• **Task instructions**:
Every line containing "beta" should be copied out. Go through the entries and find them.

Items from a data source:
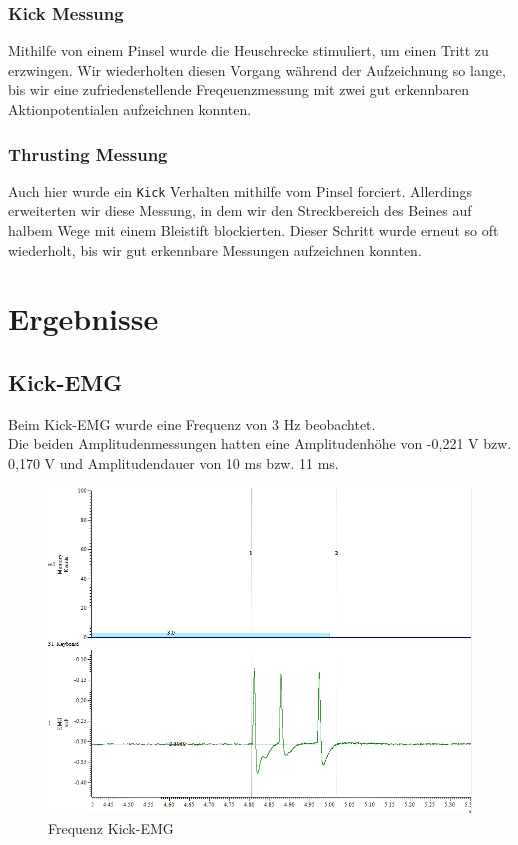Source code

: \documentclass[a4paper]{article}
\begin{document}
\subsubsection{Kick Messung}
Mithilfe von einem Pinsel wurde die Heuschrecke stimuliert, um einen Tritt zu erzwingen. Wir wiederholten diesen Vorgang während der Aufzeichnung so lange, bis wir eine zufriedenstellende Freqeuenzmessung mit zwei gut erkennbaren Aktionpotentialen aufzeichnen konnten. 

\subsubsection{Thrusting Messung}
Auch hier wurde ein \texttt{Kick} Verhalten mithilfe vom Pinsel forciert. Allerdings erweiterten wir diese Messung, in dem wir den Streckbereich des Beines auf halbem Wege mit einem Bleistift blockierten. Dieser Schritt wurde erneut so oft wiederholt, bis wir gut erkennbare Messungen aufzeichnen konnten.

\section{Ergebnisse}

\subsection{Kick-EMG}

Beim Kick-EMG wurde eine Frequenz von 3 Hz beobachtet. \\
Die beiden Amplitudenmessungen hatten eine Amplitudenhöhe von -0,221 V bzw. 0,170 V und Amplitudendauer von 10 ms bzw. 11 ms.

\vspace{2.5\baselineskip}
\begin{figure}[H]
    \centering
        \includegraphics[scale=0.5]{images/kick_freq.png}
    \caption{Frequenz Kick-EMG}
\end{figure}
\end{document}
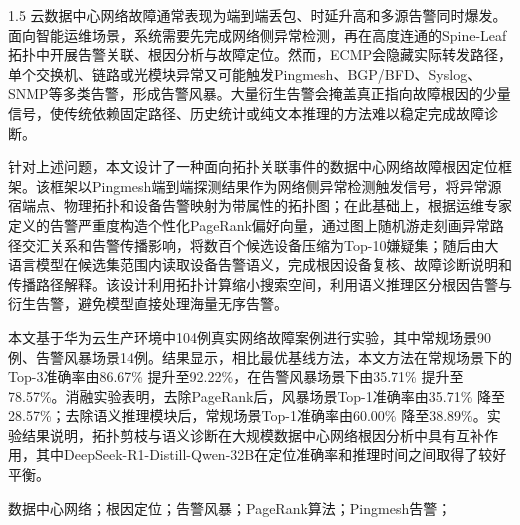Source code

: 

\begin{zhaiyao}
\begin{spacing}{1.5}
    云数据中心网络故障通常表现为端到端丢包、时延升高和多源告警同时爆发。面向智能运维场景，系统需要先完成网络侧异常检测，再在高度连通的Spine-Leaf拓扑中开展告警关联、根因分析与故障定位。然而，ECMP会隐藏实际转发路径，单个交换机、链路或光模块异常又可能触发Pingmesh、BGP/BFD、Syslog、SNMP等多类告警，形成告警风暴。大量衍生告警会掩盖真正指向故障根因的少量信号，使传统依赖固定路径、历史统计或纯文本推理的方法难以稳定完成故障诊断。

    针对上述问题，本文设计了一种面向拓扑关联事件的数据中心网络故障根因定位框架。该框架以Pingmesh端到端探测结果作为网络侧异常检测触发信号，将异常源宿端点、物理拓扑和设备告警映射为带属性的拓扑图；在此基础上，根据运维专家定义的告警严重度构造个性化PageRank偏好向量，通过图上随机游走刻画异常路径交汇关系和告警传播影响，将数百个候选设备压缩为Top-10嫌疑集；随后由大语言模型在候选集范围内读取设备告警语义，完成根因设备复核、故障诊断说明和传播路径解释。该设计利用拓扑计算缩小搜索空间，利用语义推理区分根因告警与衍生告警，避免模型直接处理海量无序告警。

    本文基于华为云生产环境中104例真实网络故障案例进行实验，其中常规场景90例、告警风暴场景14例。结果显示，相比最优基线方法，本文方法在常规场景下的Top-3准确率由86.67\% 提升至92.22\%，在告警风暴场景下由35.71\% 提升至78.57\%。消融实验表明，去除PageRank后，风暴场景Top-1准确率由35.71\% 降至28.57\%；去除语义推理模块后，常规场景Top-1准确率由60.00\% 降至38.89\%。实验结果说明，拓扑剪枝与语义诊断在大规模数据中心网络根因分析中具有互补作用，其中DeepSeek-R1-Distill-Qwen-32B在定位准确率和推理时间之间取得了较好平衡。
\end{spacing}
\end{zhaiyao}



\begin{guanjianci}
数据中心网络；根因定位；告警风暴；PageRank算法；Pingmesh告警；
\end{guanjianci}




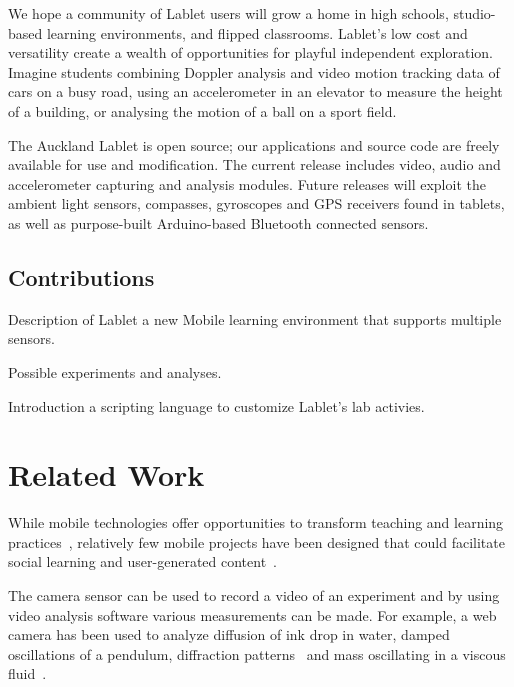 \documentclass{sigchi}
\begin{document}
We hope a community of Lablet users will grow a home in high schools, studio-based learning environments, and flipped classrooms.
Lablet’s low cost and versatility create a wealth of opportunities for playful independent exploration.
Imagine students combining Doppler analysis and video motion tracking data of cars on a busy road, using an accelerometer in an elevator to measure the height of a building, or analysing the motion of a ball on a sport field.

The Auckland Lablet is open source; our applications and source code are freely available for use and modification.
The current release includes video, audio and accelerometer capturing and analysis modules.
Future releases will exploit the ambient light sensors, compasses, gyroscopes and GPS receivers found in tablets, as well as purpose-built Arduino-based Bluetooth connected sensors.


\subsection{Contributions}

\begin{itemize*}
\item Description of Lablet a new Mobile learning environment that supports multiple sensors.
\item Possible experiments and analyses.
\item Introduction a scripting language to customize Lablet's lab activies.
\end{itemize*}


\section{Related Work}
While mobile technologies offer opportunities to transform teaching and learning practices~\cite{karnad2014trends, Kukulska2010}, relatively few mobile projects have been designed that could facilitate social learning and user-generated content~\cite{Frohberg2009}.


\cite{Kearney2012}
\cite{Etkina2006}
\cite{Millar2002}
\cite{Trumper2003}



The camera sensor can be used to record a video of an experiment and by using video analysis software various measurements can be made.
For example, a web camera has been used to analyze diffusion of ink drop in water, damped oscillations of a pendulum, diffraction patterns~\cite{Nedev2006} and mass oscillating in a viscous fluid~\cite{Shamim2010}.
\end{document}
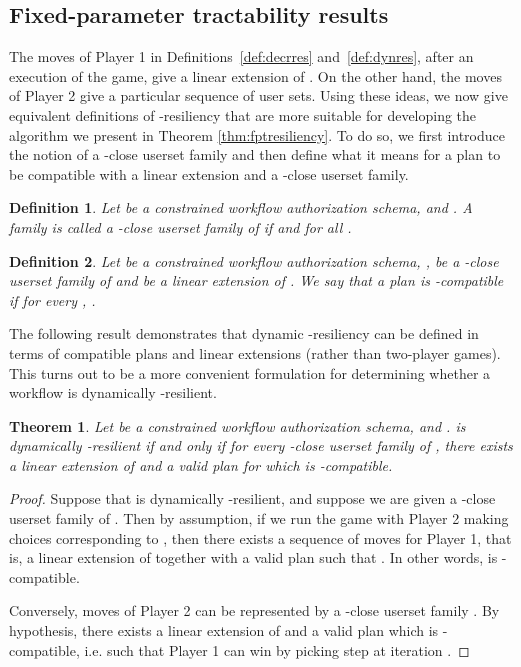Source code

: \documentclass[jcs,crcready]{iosart1c}
\newtheorem{thm}{Theorem}
\newtheorem{df}{Definition}
\begin{document}
\subsection{Fixed-parameter tractability results}\label{sec:res:wangli}

The moves of Player 1 in Definitions~\ref{def:decrres} and~\ref{def:dynres}, after an execution of the game, give a linear extension  of . On the other hand, the moves of Player 2 give a particular sequence of user sets. Using these ideas, we now give equivalent definitions of -resiliency that are more suitable for developing the algorithm we present in Theorem \ref{thm:fptresiliency}. 
To do so, we first introduce the notion of a -close userset family and then define what it means for a plan to be compatible with a linear extension and a -close userset family.

 \begin{df}
 Let  be a constrained workflow authorization schema, and . A family  is called a {\em -close userset family} of  if  and  for all .
 \end{df}

 \begin{df}
 Let  be a constrained workflow authorization schema, ,  be a -close userset family of  and  be a linear extension of . We say that a plan  is {\em -compatible} if for every , .
 \end{df}
 
 The following result demonstrates that dynamic -resiliency can be defined in terms of compatible plans and linear extensions (rather than two-player games).
 This turns out to be a more convenient formulation for determining whether a workflow is dynamically -resilient.

\begin{thm}
 Let  be a constrained workflow authorization schema, and .  is dynamically -resilient if and only if for every -close userset family  of , there exists a linear extension  of  and a valid plan for  which is -compatible. 
 \end{thm}
 \begin{proof}
Suppose that  is dynamically -resilient, and suppose we are given a -close userset family  of . Then by assumption, if we run the game with Player 2 making choices corresponding to , then there exists a sequence of moves for Player 1, that is, a linear extension  of  together with a valid plan  such that . In other words,  is -compatible.

Conversely, moves of Player 2 can be represented by a -close userset family . By hypothesis, there exists a linear extension  of  and a valid plan  which is -compatible, i.e. such that Player 1 can win by picking step  at iteration .
 \end{proof}
 
\end{document}
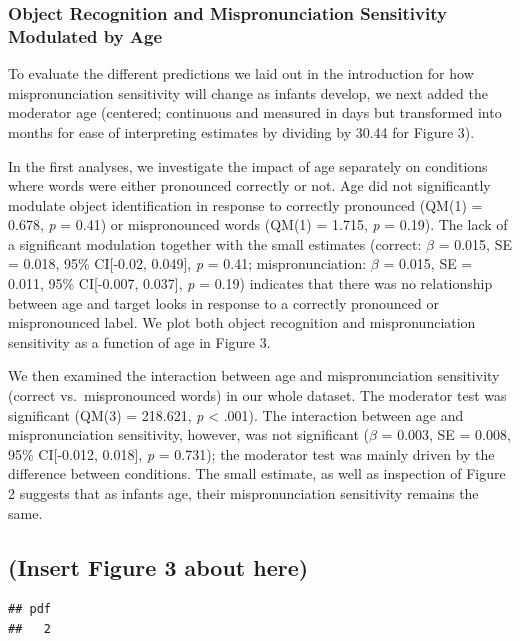 \documentclass[man]{apa6}
\theoremstyle{definition}
\theoremstyle{definition}
\theoremstyle{definition}
\theoremstyle{remark}
\begin{document}
\subsubsection{Object Recognition and Mispronunciation Sensitivity
Modulated by
Age}\label{object-recognition-and-mispronunciation-sensitivity-modulated-by-age}

To evaluate the different predictions we laid out in the introduction
for how mispronunciation sensitivity will change as infants develop, we
next added the moderator age (centered; continuous and measured in days
but transformed into months for ease of interpreting estimates by
dividing by 30.44 for Figure 3).

In the first analyses, we investigate the impact of age separately on
conditions where words were either pronounced correctly or not. Age did
not significantly modulate object identification in response to
correctly pronounced (QM(1) = 0.678, \emph{p} = 0.41) or mispronounced
words (QM(1) = 1.715, \emph{p} = 0.19). The lack of a significant
modulation together with the small estimates (correct: \(\beta\) =
0.015, SE = 0.018, 95\% CI{[}-0.02, 0.049{]}, \emph{p} = 0.41;
mispronunciation: \(\beta\) = 0.015, SE = 0.011, 95\% CI{[}-0.007,
0.037{]}, \emph{p} = 0.19) indicates that there was no relationship
between age and target looks in response to a correctly pronounced or
mispronounced label. We plot both object recognition and
mispronunciation sensitivity as a function of age in Figure 3.

We then examined the interaction between age and mispronunciation
sensitivity (correct vs.~mispronounced words) in our whole dataset. The
moderator test was significant (QM(3) = 218.621, \emph{p} \textless{}
.001). The interaction between age and mispronunciation sensitivity,
however, was not significant (\(\beta\) = 0.003, SE = 0.008, 95\%
CI{[}-0.012, 0.018{]}, \emph{p} = 0.731); the moderator test was mainly
driven by the difference between conditions. The small estimate, as well
as inspection of Figure 2 suggests that as infants age, their
mispronunciation sensitivity remains the same.

\subsection{(Insert Figure 3 about
here)}\label{insert-figure-3-about-here}

\begin{verbatim}
## pdf 
##   2
\end{verbatim}
\end{document}
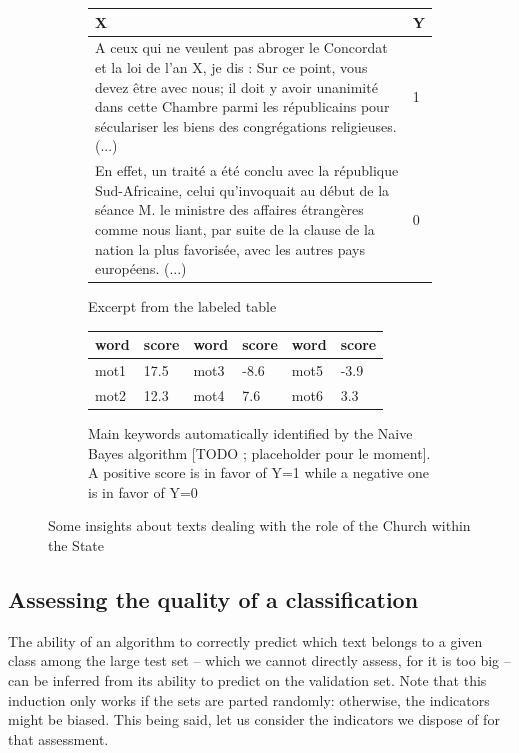 \documentclass[a4paper,11pt]{article}
\begin{document}
\begin{figure}
	\begin{subfigure}{\textwidth}
		\begin{tabular}{|p{11cm}|l|}
		\hline
		X & Y\\
		\hline
		A ceux qui ne veulent pas abroger le Concordat et la loi de l'an X, je dis : Sur ce point, vous devez être avec nous; il doit y avoir unanimité dans cette Chambre parmi les républicains pour séculariser les biens des congrégations religieuses. (...) & 1\\
		\hline
		En effet, un traité a été conclu avec la république Sud-Africaine, celui qu'invoquait au début de la séance M. le ministre des affaires étrangères comme nous liant, par suite de la clause de la nation la plus favorisée, avec les autres pays européens. (...) & 0\\
		\hline
		\end{tabular}
		\caption{Excerpt from the labeled table}
	\end{subfigure}

	\begin{subfigure}{\textwidth}
	\begin{center}
		\begin{tabular}{|l|l||l|l||l|l|}
		\hline
		word & score & word & score & word & score\\
		\hline
		mot1 & 17.5 & mot3 & -8.6&  mot5 & -3.9 \\
		mot2 & 12.3 & mot4 & 7.6 & mot6 & 3.3\\
		\hline
		\end{tabular}
	\end{center}
	\caption{Main keywords automatically identified by the Naive Bayes algorithm [TODO ; placeholder pour le moment]. A positive score is in favor of Y=1 while a negative one is in favor of Y=0}
	\end{subfigure}
\caption{Some insights about texts dealing with the role of the Church within the State}
\label{fig:naifbayes}
\end{figure}

\subsection*{Assessing the quality of a classification}

The ability of an algorithm to correctly predict which text belongs to a given class among the large test set -- which we cannot directly assess, for it is too big -- can be inferred from its ability to predict on the validation set. Note that this induction only works if the sets are parted randomly: otherwise, the indicators might be biased. This being said, let us consider the indicators we dispose of for that assessment.
\end{document}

• **Finished exercise**:
modulation together with the small estimates (correct: \(\beta\) =
mispronunciation: \(\beta\) = 0.015, SE = 0.011, 95\% CI{[}-0.007,
however, was not significant (\(\beta\) = 0.003, SE = 0.008, 95\%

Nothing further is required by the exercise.